Dataset entries:
======

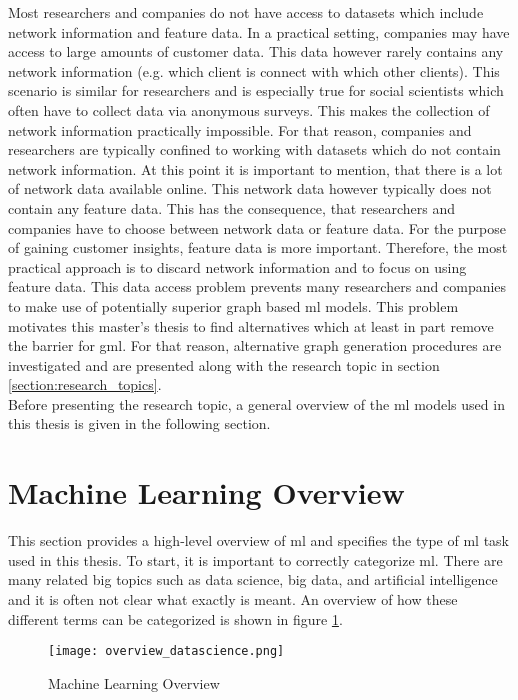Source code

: 	\noindent Most researchers and companies do not have access to datasets which
	include network information and feature data. In a practical setting,
	companies may have access to large amounts of customer data. This data
	however rarely contains any network information (e.g. which client is
	connect with which other clients). This scenario is similar for researchers
	and is especially true for social scientists which often have to collect 
	data via anonymous surveys. This makes the collection of network information 
	practically impossible. For that reason, companies and researchers are 
	typically confined to working with datasets which do not contain network 
	information. At this point it is important to mention, that there is a lot 
	of network data available online. This network data however typically does 
	not contain any feature data. This has the consequence, that researchers and 
	companies have to choose between network data or feature data. For the 
	purpose of gaining customer insights, feature data is more important. 
	Therefore, the most practical approach is to discard network information 
	and to focus on using feature data. This data access problem prevents many 
	researchers and companies to make use of potentially superior graph based 
	\acs{ml} models. This problem motivates this master's thesis to find
	alternatives which at least in part remove the barrier for \acs{gml}. For 
	that reason, alternative graph generation procedures are investigated and 
	are presented along with the research topic in section 
	\ref{section:research_topics}. \\

	\noindent Before presenting the research topic, a general overview of the 
	\acs{ml} models used in this thesis is given in the following section.
	
	\section{Machine Learning Overview}

	This section provides a high-level overview of \acf{ml} and
	specifies the type of \acs{ml} task used in this thesis. To start, it is 
	important to correctly categorize \acs{ml}. There are many related 
	big topics such as data science, big data, and artificial intelligence and 
	it is often not clear what exactly is meant. An overview of how these 
	different terms can be categorized is shown in figure \ref{fig:ml_overview}.

	\begin{figure}[H]
		\centering
		\texttt{[image: overview\_datascience.png]}
		\caption{Machine Learning Overview}
		\citep{Frauenhofer2021}
		\label{fig:ml_overview}
	\end{figure} 

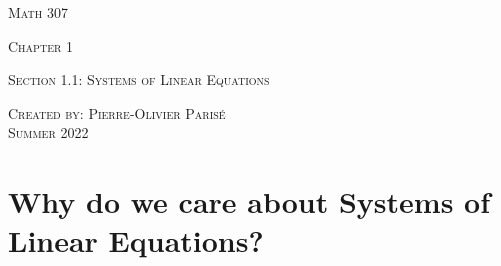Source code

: \documentclass[12pt,a4paper]{article}
\begin{document}
\thispagestyle{empty}

\begin{center}
\vspace*{2.5cm}

{\Huge \textsc{Math 307}}

\vspace*{2cm}

{\LARGE \textsc{Chapter 1}} 

\vspace*{0.75cm}

\noindent\textsc{Section 1.1: Systems of Linear Equations}

\vspace*{0.75cm}

\tableofcontents

\vfill

\noindent \textsc{Created by: Pierre-Olivier Paris{\'e}} \\
\textsc{Summer 2022}
\end{center}

\newpage

\section{Why do we care about Systems of Linear Equations?}
\end{document}
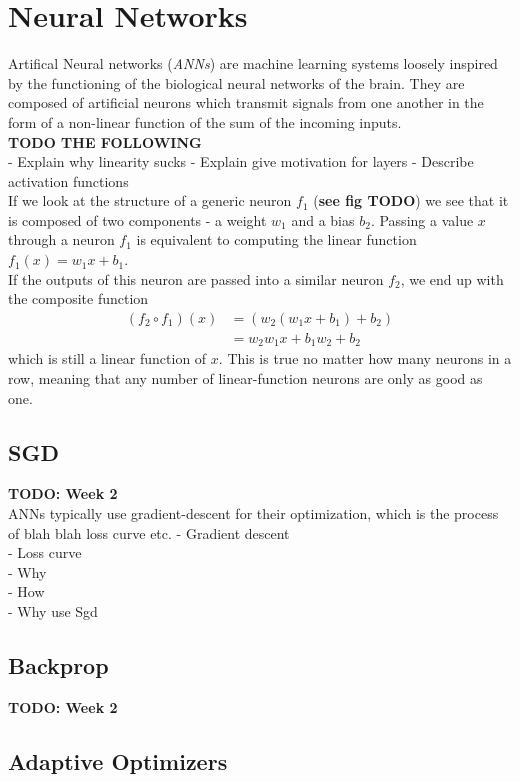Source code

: \documentclass{report}
\begin{document}
	\section{Neural Networks}
	Artifical Neural networks (\textit{ANNs}) are machine learning systems loosely inspired by the functioning of the biological neural networks of the brain. They are composed of artificial neurons which transmit signals from one another in the form of a non-linear function of the sum of the incoming inputs.\\
	\textbf{TODO THE FOLLOWING} \\
	- Explain why linearity sucks
	- Explain give motivation for layers
	- Describe activation functions \\
	If we look at the structure of a generic neuron $f_1$ (\textbf{see fig TODO}) we see that it is composed of two components - a weight $w_1$ and a bias $b_2$. Passing a value $x$ through a neuron $f_1$ is equivalent to computing the linear function $f_1(x) = w_1x + b_1$. \\
	If the outputs of this neuron are passed into a similar neuron $f_2$, we end up with the composite function 
	\begin{align}
	(f_2\circ f_1)(x) &= (w_2(w_1x + b_1) + b_2) \\
	&= w_2w_1x + b_1w_2 + b_2	
	\end{align}
	which is still a linear function of $x$. This is true no matter how many neurons in a row, meaning that any number of linear-function neurons are only as good as one. \\
	
	\subsection{SGD}
	\textbf{TODO: Week 2} \\
	ANNs typically use gradient-descent for their optimization, which is the process of blah blah loss curve etc.
	- Gradient descent \\
	- Loss curve \\
	- Why \\
	- How \\
	- Why use Sgd
	

	\subsection{Backprop}
	\textbf{TODO: Week 2} \\
	\subsection{Adaptive Optimizers}
\end{document}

======

- WHAT YOU SHOULD DO: What lines of the data contain the string "with"? List them.

- TASK ANSWER:
	connect with which other clients). This scenario is similar for researchers
	typically confined to working with datasets which do not contain network 
	are presented along with the research topic in section 
	If the outputs of this neuron are passed into a similar neuron $f_2$, we end up with the composite function 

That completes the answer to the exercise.